**What is required**
Which lines of the records contain the word "with"? Show each of them.

--- Material for this task ---

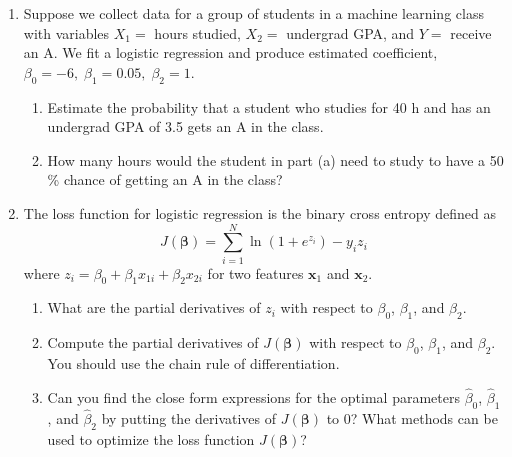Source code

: \documentclass[11pt]{article}
\newcommand{\xbf}{\mathbf{x}}
\def\betabf{{\boldsymbol \beta}}
\begin{document}
\begin{enumerate}
\begin{enumerate}[(a)]
\end{enumerate}

\item Suppose we collect data for a group of students in a machine learning class
with variables $X_1 =$ hours studied, $X_2 =$ undergrad GPA, and $Y =$
receive an A. We fit a logistic regression and produce estimated
coefficient, $\beta_0 = -6, \;\beta_1 = 0.05,\; \beta_2 = 1$.

\begin{enumerate}
    \item  Estimate the probability that a student who studies for 40 h and
has an undergrad GPA of 3.5 gets an A in the class.


\item  How many hours would the student in part (a) need to study to
have a 50 \% chance of getting an A in the class?
\end{enumerate}

\item The loss function for logistic regression is the binary cross entropy defined as $$J(\betabf)=\sum_{i=1}^N\ln(1+e^{z_i})-y_iz_i$$ where $z_i = \beta_0+\beta_1x_{1i}+\beta_2x_{2i}$ for two features $\xbf_1$ and $\xbf_2$.
\begin{enumerate}
    \item What are the partial derivatives of $z_i$ with respect to $\beta_0$, $\beta_1$, and $\beta_2$.
    \item Compute the partial derivatives of $J(\betabf)$ with respect to $\beta_0$, $\beta_1$, and $\beta_2$. You should use the chain rule of differentiation. 
    \item Can you find the close form expressions for the optimal parameters $\hat{\beta}_0$, $\hat{\beta}_1$, and $\hat{\beta}_2$ by putting the derivatives of $J(\betabf)$ to 0? What methods can be used to optimize the loss function $J(\betabf)$?
\end{enumerate}
\end{enumerate}
\end{document}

---

**Exercise output**
with variables $X_1 =$ hours studied, $X_2 =$ undergrad GPA, and $Y =$
    \item What are the partial derivatives of $z_i$ with respect to $\beta_0$, $\beta_1$, and $\beta_2$.
    \item Compute the partial derivatives of $J(\betabf)$ with respect to $\beta_0$, $\beta_1$, and $\beta_2$. You should use the chain rule of differentiation. 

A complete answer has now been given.